Padahal, barang bukti berupa senjata tajam jenis pisau menurut informasi yang kami peroleh belum diamankan,” ujar Dongan.
Atas dasar itu, pihaknya meminta Kapolda Sumut mengambil langkah tegas dengan melakukan evaluasi menyeluruh terhadap jajaran Polsek Medan Baru, termasuk mencopot Kapolsek selaku penanggung jawab wilayah dan Kanit Reskrim yang menangani perkara tersebut.
“Pimpinan harus bertanggung jawab atas setiap tindakan bawahannya. Kami menilai pengawasan internal tidak berjalan sebagaimana mestinya sehingga menimbulkan ketidakpercayaan masyarakat terhadap proses penegakan hukum yang berkeadilan,” tegasnya.
Selain itu, tim kuasa hukum juga mengungkap adanya dugaan permintaan sejumlah uang oleh oknum penyidik kepada korban dengan dalih untuk mempercepat proses penangkapan pelaku.
Menurut keterangan yang disampaikan klien mereka, awalnya korban menolak permintaan tersebut.
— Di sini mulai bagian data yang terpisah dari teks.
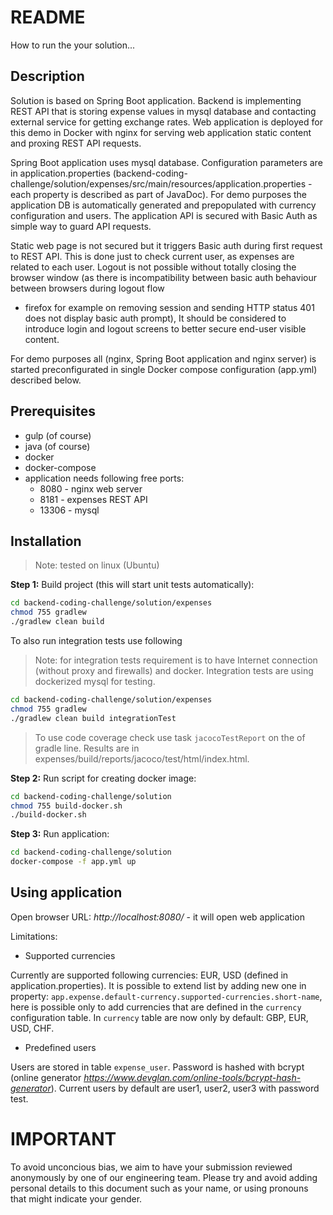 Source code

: README
====
How to run the your solution...

## Description

Solution is based on Spring Boot application. Backend is implementing REST API that is storing expense values in mysql 
database and contacting external service for getting exchange rates. 
Web application is deployed for this demo in Docker with nginx for serving web application static content 
and proxing REST API requests.
 
Spring Boot application uses mysql database. Configuration parameters are in application.properties
(backend-coding-challenge/solution/expenses/src/main/resources/application.properties - each property is described as 
part of JavaDoc).
For demo purposes the application DB is automatically generated and prepopulated with currency configuration and 
users. The application API is secured with Basic Auth as simple way to guard API requests.

Static web page is not secured but it triggers Basic auth during first request to REST API. This is done just to
check current user, as expenses are related to each user. Logout is not possible without totally 
closing the browser window (as there is incompatibility between basic auth behaviour between browsers during logout flow
 - firefox for example on removing session and sending HTTP status 401 does not display basic auth prompt),
It should be considered to introduce login and logout screens to better secure end-user visible content.  

For demo purposes all (nginx, Spring Boot application and nginx server) is started preconfigurated 
in single Docker compose configuration (app.yml) described below.

## Prerequisites

- gulp (of course)
- java (of course)
- docker
- docker-compose
- application needs following free ports: 
    - 8080 - nginx web server
    - 8181 - expenses REST API
    - 13306 - mysql 


## Installation

> Note: tested on linux (Ubuntu)

**Step 1:** Build project (this will start unit tests automatically):

```bash
cd backend-coding-challenge/solution/expenses
chmod 755 gradlew
./gradlew clean build 
```

To also run integration tests use following
> Note: for integration tests requirement is to have Internet connection (without proxy and firewalls) and docker. 
> Integration tests are using dockerized mysql for testing.   

```bash
cd backend-coding-challenge/solution/expenses
chmod 755 gradlew
./gradlew clean build integrationTest
```

> To use code coverage check use task `jacocoTestReport` on the of gradle line. Results are in expenses/build/reports/jacoco/test/html/index.html.

**Step 2:** Run script for creating docker image: 

```bash
cd backend-coding-challenge/solution
chmod 755 build-docker.sh
./build-docker.sh
```

**Step 3:** Run application:

```bash
cd backend-coding-challenge/solution
docker-compose -f app.yml up
```


## Using application

Open browser URL: *http://localhost:8080/* - it will open web application

Limitations:
- Supported currencies 

Currently are supported following currencies: EUR, USD (defined in application.properties). 
It is possible to extend list by adding new one in property: 
`app.expense.default-currency.supported-currencies.short-name`, here is possible only to add currencies that are defined 
in the `currency` configuration table. In `currency` table are now only by default: GBP, EUR, USD, CHF.

- Predefined users 

Users are stored in table `expense_user`. Password is hashed with bcrypt 
(online generator *https://www.devglan.com/online-tools/bcrypt-hash-generator*).
Current users by default are user1, user2, user3 with password test.  

 
IMPORTANT
====
To avoid unconcious bias, we aim to have your submission reviewed anonymously by one of our engineering team. 
Please try and avoid adding personal details to this document such as your name, or using pronouns that might indicate your gender.
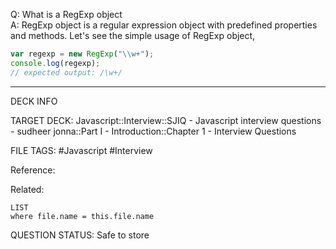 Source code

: Q: What is a RegExp object  
A: RegExp object is a regular expression object with predefined properties and methods. Let's see the simple usage of RegExp object,
```javascript
var regexp = new RegExp("\\w+");
console.log(regexp);
// expected output: /\w+/
```
<!--ID: 1693596709285-->

---

DECK INFO

TARGET DECK: Javascript::Interview::SJIQ - Javascript interview questions - sudheer jonna::Part I - Introduction::Chapter 1 - Interview Questions

FILE TAGS: #Javascript #Interview

Reference:

Related:

```dataview
LIST
where file.name = this.file.name
```

QUESTION STATUS: Safe to store
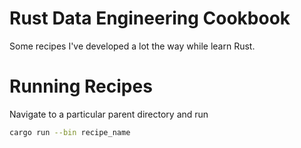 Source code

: # Rust Data Engineering Cookbook

Some recipes I've developed a lot the way while learn Rust.

# Running Recipes

Navigate to a particular parent directory and run
```bash
cargo run --bin recipe_name

```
Namun karena merasa keselamatan dirinya dan keluarganya terancam, korban akhirnya menyerahkan sejumlah uang kepada seorang penyidik berinisial Bripka SR.
“Klien kami menyampaikan bahwa uang tersebut diminta dengan alasan untuk mempercepat penerbitan surat perintah penangkapan dan surat perintah penahanan, yang menurut keterangan klien akan diberikan kepada Kapolsek dan Kanit Reskrim,” ungkap Dongan.
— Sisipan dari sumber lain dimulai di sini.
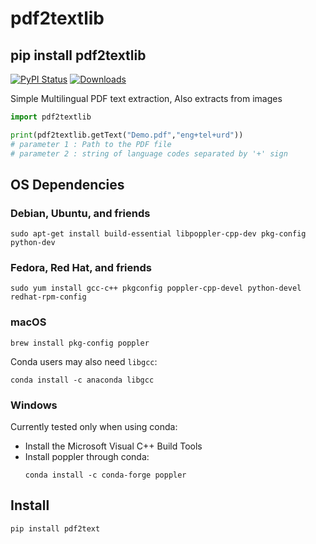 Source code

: # pdf2textlib

## pip install pdf2textlib


[![PyPI Status](https://img.shields.io/pypi/v/pdf2textlib.svg)](https://pypi.org/project/pdf2textlib/)
[![Downloads](https://img.shields.io/pypi/v/pdf2textlib.svg)](https://pypistats.org/packages/pdf2textlib)


Simple Multilingual PDF text extraction, Also extracts from images

```python
import pdf2textlib

print(pdf2textlib.getText("Demo.pdf","eng+tel+urd"))  
# parameter 1 : Path to the PDF file
# parameter 2 : string of language codes separated by '+' sign 

```


## OS Dependencies

### Debian, Ubuntu, and friends

```
sudo apt-get install build-essential libpoppler-cpp-dev pkg-config python-dev
```

### Fedora, Red Hat, and friends

```
sudo yum install gcc-c++ pkgconfig poppler-cpp-devel python-devel redhat-rpm-config
```

### macOS

```
brew install pkg-config poppler
```

Conda users may also need `libgcc`:

```
conda install -c anaconda libgcc
```

### Windows

Currently tested only when using conda:

 - Install the Microsoft Visual C++ Build Tools
 - Install poppler through conda:
   ```
   conda install -c conda-forge poppler
   ```


## Install

```
pip install pdf2text
```
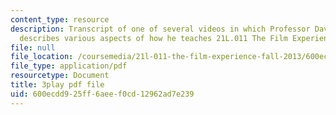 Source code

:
 ```yaml
---
content_type: resource
description: Transcript of one of several videos in which Professor David Thorburn
  describes various aspects of how he teaches 21L.011 The Film Experience.
file: null
file_location: /coursemedia/21l-011-the-film-experience-fall-2013/600ecdd925ff6aeef0cd12962ad7e239_kvbLY2mQW1k.pdf
file_type: application/pdf
resourcetype: Document
title: 3play pdf file
uid: 600ecdd9-25ff-6aee-f0cd-12962ad7e239
---
```

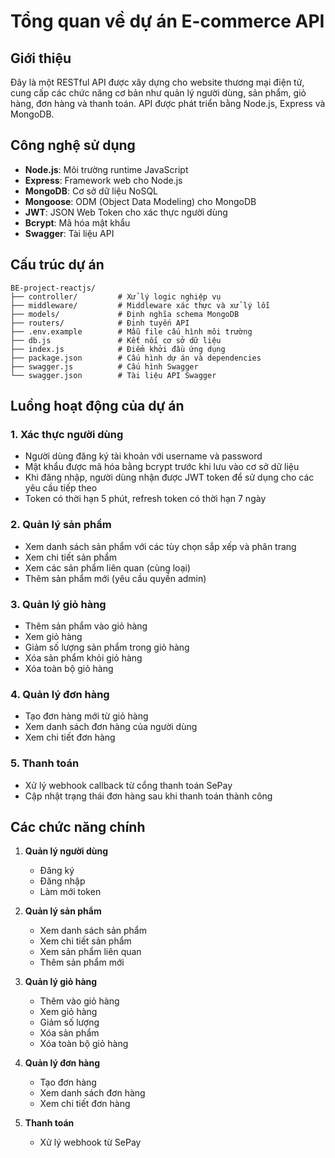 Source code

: # Tổng quan về dự án E-commerce API

## Giới thiệu

Đây là một RESTful API được xây dựng cho website thương mại điện tử, cung cấp các chức năng cơ bản như quản lý người dùng, sản phẩm, giỏ hàng, đơn hàng và thanh toán. API được phát triển bằng Node.js, Express và MongoDB.

## Công nghệ sử dụng

- **Node.js**: Môi trường runtime JavaScript
- **Express**: Framework web cho Node.js
- **MongoDB**: Cơ sở dữ liệu NoSQL
- **Mongoose**: ODM (Object Data Modeling) cho MongoDB
- **JWT**: JSON Web Token cho xác thực người dùng
- **Bcrypt**: Mã hóa mật khẩu
- **Swagger**: Tài liệu API

## Cấu trúc dự án

```
BE-project-reactjs/
├── controller/         # Xử lý logic nghiệp vụ
├── middleware/         # Middleware xác thực và xử lý lỗi
├── models/             # Định nghĩa schema MongoDB
├── routers/            # Định tuyến API
├── .env.example        # Mẫu file cấu hình môi trường
├── db.js               # Kết nối cơ sở dữ liệu
├── index.js            # Điểm khởi đầu ứng dụng
├── package.json        # Cấu hình dự án và dependencies
├── swagger.js          # Cấu hình Swagger
└── swagger.json        # Tài liệu API Swagger
```

## Luồng hoạt động của dự án

### 1. Xác thực người dùng

- Người dùng đăng ký tài khoản với username và password
- Mật khẩu được mã hóa bằng bcrypt trước khi lưu vào cơ sở dữ liệu
- Khi đăng nhập, người dùng nhận được JWT token để sử dụng cho các yêu cầu tiếp theo
- Token có thời hạn 5 phút, refresh token có thời hạn 7 ngày

### 2. Quản lý sản phẩm

- Xem danh sách sản phẩm với các tùy chọn sắp xếp và phân trang
- Xem chi tiết sản phẩm
- Xem các sản phẩm liên quan (cùng loại)
- Thêm sản phẩm mới (yêu cầu quyền admin)

### 3. Quản lý giỏ hàng

- Thêm sản phẩm vào giỏ hàng
- Xem giỏ hàng
- Giảm số lượng sản phẩm trong giỏ hàng
- Xóa sản phẩm khỏi giỏ hàng
- Xóa toàn bộ giỏ hàng

### 4. Quản lý đơn hàng

- Tạo đơn hàng mới từ giỏ hàng
- Xem danh sách đơn hàng của người dùng
- Xem chi tiết đơn hàng

### 5. Thanh toán

- Xử lý webhook callback từ cổng thanh toán SePay
- Cập nhật trạng thái đơn hàng sau khi thanh toán thành công

## Các chức năng chính

1. **Quản lý người dùng**

   - Đăng ký
   - Đăng nhập
   - Làm mới token

2. **Quản lý sản phẩm**

   - Xem danh sách sản phẩm
   - Xem chi tiết sản phẩm
   - Xem sản phẩm liên quan
   - Thêm sản phẩm mới

3. **Quản lý giỏ hàng**

   - Thêm vào giỏ hàng
   - Xem giỏ hàng
   - Giảm số lượng
   - Xóa sản phẩm
   - Xóa toàn bộ giỏ hàng

4. **Quản lý đơn hàng**

   - Tạo đơn hàng
   - Xem danh sách đơn hàng
   - Xem chi tiết đơn hàng

5. **Thanh toán**
   - Xử lý webhook từ SePay
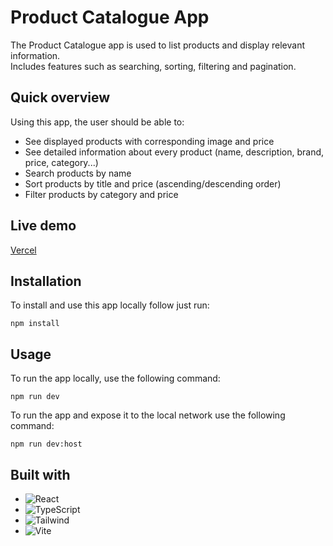 # Product Catalogue App

The Product Catalogue app is used to list products and display relevant information.</br>
Includes features such as searching, sorting, filtering and pagination.

## Quick overview
Using this app, the user should be able to:
  - See displayed products with corresponding image and price
  - See detailed information about every product (name, description, brand, price, category...)
  - Search products by name
  - Sort products by title and price (ascending/descending order)
  - Filter products by category and price

## Live demo
[Vercel](https://products-catalogue-app.vercel.app/)

## Installation

To install and use this app locally follow just run:

```
npm install
```

## Usage

To run the app locally, use the following command:

```
npm run dev
```

To run the app and expose it to the local network use the following command:
```
npm run dev:host
```

## Built with
- ![React](https://img.shields.io/badge/React-20232A?style=for-the-badge&logo=react&logoColor=61DAF)
- ![TypeScript](https://img.shields.io/badge/TypeScript-007ACC?style=for-the-badge&logo=typescript&logoColor=white)
- ![Tailwind](https://img.shields.io/badge/Tailwind_CSS-38B2AC?style=for-the-badge&logo=tailwind-css&logoColor=white)
- ![Vite](https://img.shields.io/badge/Vite-B73BFE?style=for-the-badge&logo=vite&logoColor=FFD62E)



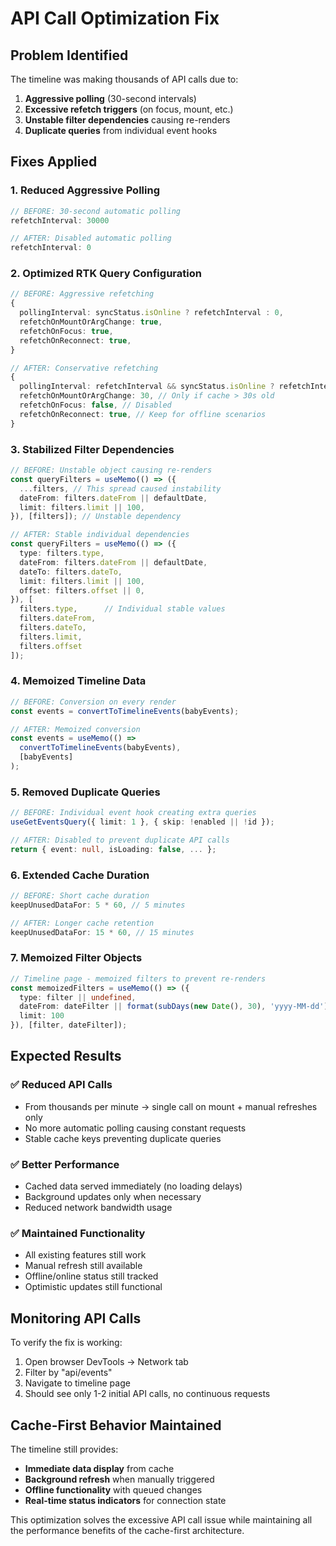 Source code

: # API Call Optimization Fix

## Problem Identified
The timeline was making thousands of API calls due to:
1. **Aggressive polling** (30-second intervals)
2. **Excessive refetch triggers** (on focus, mount, etc.)
3. **Unstable filter dependencies** causing re-renders
4. **Duplicate queries** from individual event hooks

## Fixes Applied

### 1. **Reduced Aggressive Polling**
```typescript
// BEFORE: 30-second automatic polling
refetchInterval: 30000

// AFTER: Disabled automatic polling
refetchInterval: 0
```

### 2. **Optimized RTK Query Configuration**
```typescript
// BEFORE: Aggressive refetching
{
  pollingInterval: syncStatus.isOnline ? refetchInterval : 0,
  refetchOnMountOrArgChange: true,
  refetchOnFocus: true,
  refetchOnReconnect: true,
}

// AFTER: Conservative refetching
{
  pollingInterval: refetchInterval && syncStatus.isOnline ? refetchInterval : 0,
  refetchOnMountOrArgChange: 30, // Only if cache > 30s old
  refetchOnFocus: false, // Disabled
  refetchOnReconnect: true, // Keep for offline scenarios
}
```

### 3. **Stabilized Filter Dependencies**
```typescript
// BEFORE: Unstable object causing re-renders
const queryFilters = useMemo(() => ({
  ...filters, // This spread caused instability
  dateFrom: filters.dateFrom || defaultDate,
  limit: filters.limit || 100,
}), [filters]); // Unstable dependency

// AFTER: Stable individual dependencies
const queryFilters = useMemo(() => ({
  type: filters.type,
  dateFrom: filters.dateFrom || defaultDate,
  dateTo: filters.dateTo,
  limit: filters.limit || 100,
  offset: filters.offset || 0,
}), [
  filters.type,      // Individual stable values
  filters.dateFrom, 
  filters.dateTo,
  filters.limit,
  filters.offset
]);
```

### 4. **Memoized Timeline Data**
```typescript
// BEFORE: Conversion on every render
const events = convertToTimelineEvents(babyEvents);

// AFTER: Memoized conversion
const events = useMemo(() => 
  convertToTimelineEvents(babyEvents), 
  [babyEvents]
);
```

### 5. **Removed Duplicate Queries**
```typescript
// BEFORE: Individual event hook creating extra queries
useGetEventsQuery({ limit: 1 }, { skip: !enabled || !id });

// AFTER: Disabled to prevent duplicate API calls
return { event: null, isLoading: false, ... };
```

### 6. **Extended Cache Duration**
```typescript
// BEFORE: Short cache duration
keepUnusedDataFor: 5 * 60, // 5 minutes

// AFTER: Longer cache retention
keepUnusedDataFor: 15 * 60, // 15 minutes
```

### 7. **Memoized Filter Objects**
```typescript
// Timeline page - memoized filters to prevent re-renders
const memoizedFilters = useMemo(() => ({
  type: filter || undefined,
  dateFrom: dateFilter || format(subDays(new Date(), 30), 'yyyy-MM-dd'),
  limit: 100
}), [filter, dateFilter]);
```

## Expected Results

### ✅ **Reduced API Calls**
- From thousands per minute → single call on mount + manual refreshes only
- No more automatic polling causing constant requests
- Stable cache keys preventing duplicate queries

### ✅ **Better Performance**
- Cached data served immediately (no loading delays)
- Background updates only when necessary
- Reduced network bandwidth usage

### ✅ **Maintained Functionality**
- All existing features still work
- Manual refresh still available
- Offline/online status still tracked
- Optimistic updates still functional

## Monitoring API Calls

To verify the fix is working:
1. Open browser DevTools → Network tab
2. Filter by "api/events"
3. Navigate to timeline page
4. Should see only 1-2 initial API calls, no continuous requests

## Cache-First Behavior Maintained

The timeline still provides:
- **Immediate data display** from cache
- **Background refresh** when manually triggered
- **Offline functionality** with queued changes
- **Real-time status indicators** for connection state

This optimization solves the excessive API call issue while maintaining all the performance benefits of the cache-first architecture.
Saat ini, laporan resmi terkait dugaan pelanggaran etik dan profesionalisme tersebut telah disampaikan ke Bidang Propam Polda Sumut.
Tim Penasihat Hukum juga berencana melaporkan perkara tersebut kepada Komisi Kepolisian Nasional (Kompolnas) agar mendapatkan perhatian dan pengawasan lebih lanjut.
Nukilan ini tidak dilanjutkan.